Split files with formatted numbers

bobbygsk · June 20, 2014, 12:48pm

How to split the file and have suffix with formatted numbers

Tried the following code

awk '{filename="split."int((NR-1)/2)".txt"; print >> filename}' split.txt

Current Result

Expected Result

blackrageous · June 20, 2014, 1:07pm

You should use a printf statement, like this with the d printing directive...

{printf("split.%03d.txt\n","1")}

bobbygsk · June 20, 2014, 1:53pm

how do I embed the printf in awk. I also need the content of original file in all these split file based on no. of lines I like to split

MadeInGermany · June 20, 2014, 2:00pm

sprintf prints to a string.

filename=sprintf("split.%03d.txt",(NR-1)/2)

Don_Cragun · June 20, 2014, 4:41pm

Since you're specifying 3 digit file sequence numbers, I assume you expect that you'll be producing more than a hundred files with this script. There is a good chance that awk will run out of file descriptors if you keep all of them open.

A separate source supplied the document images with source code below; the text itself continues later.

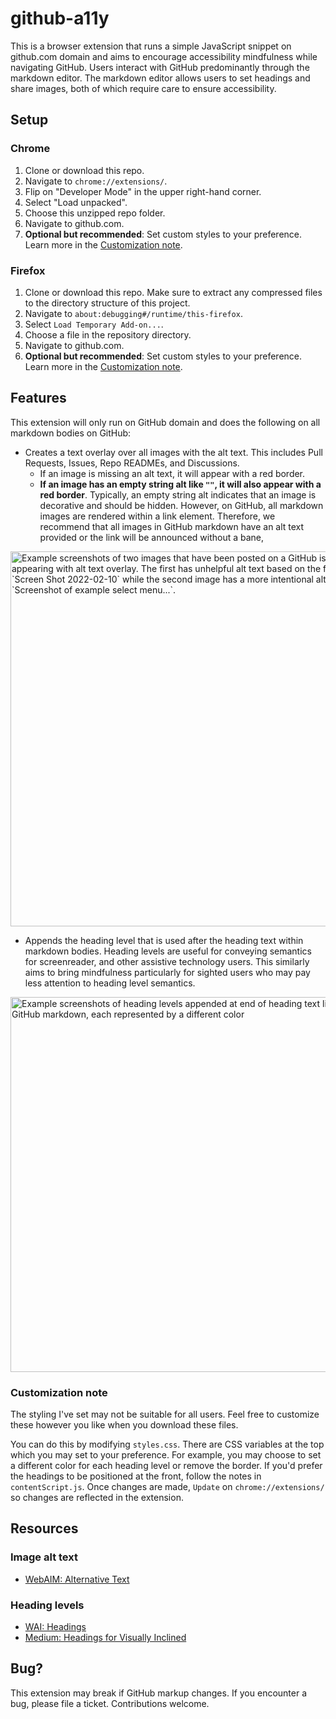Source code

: # github-a11y

This is a browser extension that runs a simple JavaScript snippet on github.com domain and aims to encourage accessibility mindfulness while navigating GitHub. Users interact with GitHub predominantly through the markdown editor. The markdown editor allows users to set headings and share images, both of which require care to ensure accessibility.

## Setup

### Chrome

1. Clone or download this repo.
2. Navigate to `chrome://extensions/`.
3. Flip on "Developer Mode" in the upper right-hand corner.
4. Select "Load unpacked".
5. Choose this unzipped repo folder.
6. Navigate to github.com.
7. **Optional but recommended**: Set custom styles to your preference. Learn more in the [Customization note](#customization-note).

### Firefox

1. Clone or download this repo. Make sure to extract any compressed files to the directory structure of this project.
2. Navigate to `about:debugging#/runtime/this-firefox`.
3. Select `Load Temporary Add-on...`.
4. Choose a file in the repository directory.
5. Navigate to github.com.
6. **Optional but recommended**: Set custom styles to your preference. Learn more in the [Customization note](#customization-note).

## Features

This extension will only run on GitHub domain and does the following on all markdown bodies on GitHub:

- Creates a text overlay over all images with the alt text. This includes Pull Requests, Issues, Repo READMEs, and Discussions. 
    - If an image is missing an alt text, it will appear with a red border. 
    - **If an image has an empty string alt like `""`, it will also appear with a red border**. Typically, an empty string alt indicates that an image is decorative and should be hidden. However, on GitHub, all markdown images are rendered within a link element. Therefore, we recommend that all images in GitHub markdown have an alt text provided or the link will be announced without a bane,

<img width="600" alt="Example screenshots of two images that have been posted on a GitHub issue, each appearing with alt text overlay. The first has unhelpful alt text based on the filename, `Screen Shot 2022-02-10` while the second image has a more intentional alt text, `Screenshot of example select menu...`." src="https://user-images.githubusercontent.com/16447748/154407948-1d02f35f-52ce-49ed-b098-e3528018230b.png">

- Appends the heading level that is used after the heading text within markdown bodies. Heading levels are useful for conveying semantics for screenreader, and other assistive technology users. This similarly aims to bring mindfulness particularly for sighted users who may pay less attention to heading level semantics.

<img width="600" alt="Example screenshots of heading levels appended at end of heading text line inside a GitHub markdown, each represented by a different color" src="https://user-images.githubusercontent.com/16447748/154763325-57ad4785-691c-4760-b0ca-b2e3cabacd1f.png">


### Customization note

The styling I've set may not be suitable for all users. Feel free to customize these however you like when you download these files. 

You can do this by modifying `styles.css`. There are CSS variables at the top which you may set to your preference. For example, you may choose to set a different color for each heading level or remove the border. If you'd prefer the headings to be positioned at the front, follow the notes in `contentScript.js`. Once changes are made, `Update` on `chrome://extensions/` so changes are reflected in the extension.

## Resources

### Image alt text

- [WebAIM: Alternative Text](https://webaim.org/techniques/alttext/)

### Heading levels

- [WAI: Headings](https://www.w3.org/WAI/tutorials/page-structure/headings/)
- [Medium: Headings for Visually Inclined](https://medium.com/@inkblotty/headings-for-the-visually-inclined-c537e87865f)

## Bug?

This extension may break if GitHub markup changes.
If you encounter a bug, please file a ticket. Contributions welcome.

You might want to consider something like:

awk '
NR%2 {	# Odd lines:
	fn = sprintf("split.%03d.txt", (NR - 1) / 2)
}
{	# all lines:
	print >> fn
}
(NR%2) == 0 {
	# Even lines:
	close(fn)
}' split.txt

If there are existing split.xxx.txt files when you start this script do you really want to append data to them, or do you want to remove any data that was there before and just keep what you find in the current input file?

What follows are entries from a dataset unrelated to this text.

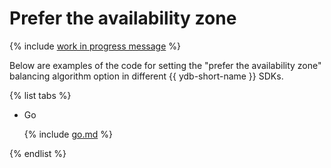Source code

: # Prefer the availability zone

{% include [work in progress message](../../_includes/addition.md) %}

Below are examples of the code for setting the "prefer the availability zone" balancing algorithm option in different {{ ydb-short-name }} SDKs.

{% list tabs %}

- Go

  {% include [go.md](prefer_location/go.md) %}

{% endlist %}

If you want to append to existing files, the script above should work.

If you want to replace data instead of appending data, change:

	print >> fn

to:

	print > fn

As always, if you want to try this on a Solaris/SunOS system, change awk to /usr/xpg4/bin/awk , /usr/xpg6/bin/awk , or nawk .

bobbygsk · June 26, 2014, 9:22am

I get 2 to 10 mil records file. I have to split them with 100,000 records in each file. Assuming that i mostly get 3 mil records, so I have to split the file in 300 files. What is the limit that awk can handle certain number of file descriptors.

Besides, how do I get header (n records) and trailer with file number or some content in it.

Don_Cragun · June 26, 2014, 1:01pm

Simple, you slightly modify the code I gave you to put 100000 lines per output file instead of 2 lines per output file. The code I gave you already closes files when it is done with them so it only keeps one output file open at a time.

You're going to have to give us a lot more than "get header (n records) and trailer with file number or some content in it" to guess at what you want to put as headers and trailers in your files. Show us sample input and show us sample output! How is your script supposed to identify which lines are headers, which lines are trailers, and what data you want added to or removed from those headers as you copy parts of the input file to your hundreds of output files?

bobbygsk · June 27, 2014, 2:44pm

I guess something another print command to be placed before and after

for header and trailer. But how?

Expected result.

split.001.txt
=============
001 of n files
record 1
record 2
....
record 100,000
date

split.002.txt
=============
002 of n files
record 1
record 2
....
record 100,000
date

CarloM · June 27, 2014, 3:28pm

That section executes for every line (as the comment says) - you would probably want the header in a (new) NR%100000==1 section and the trailer in the NR%100000==0 section before the close . You'd also need an END section to handle the trailer for the last file (since it's unlikely to end on exactly 100000 lines, I assume).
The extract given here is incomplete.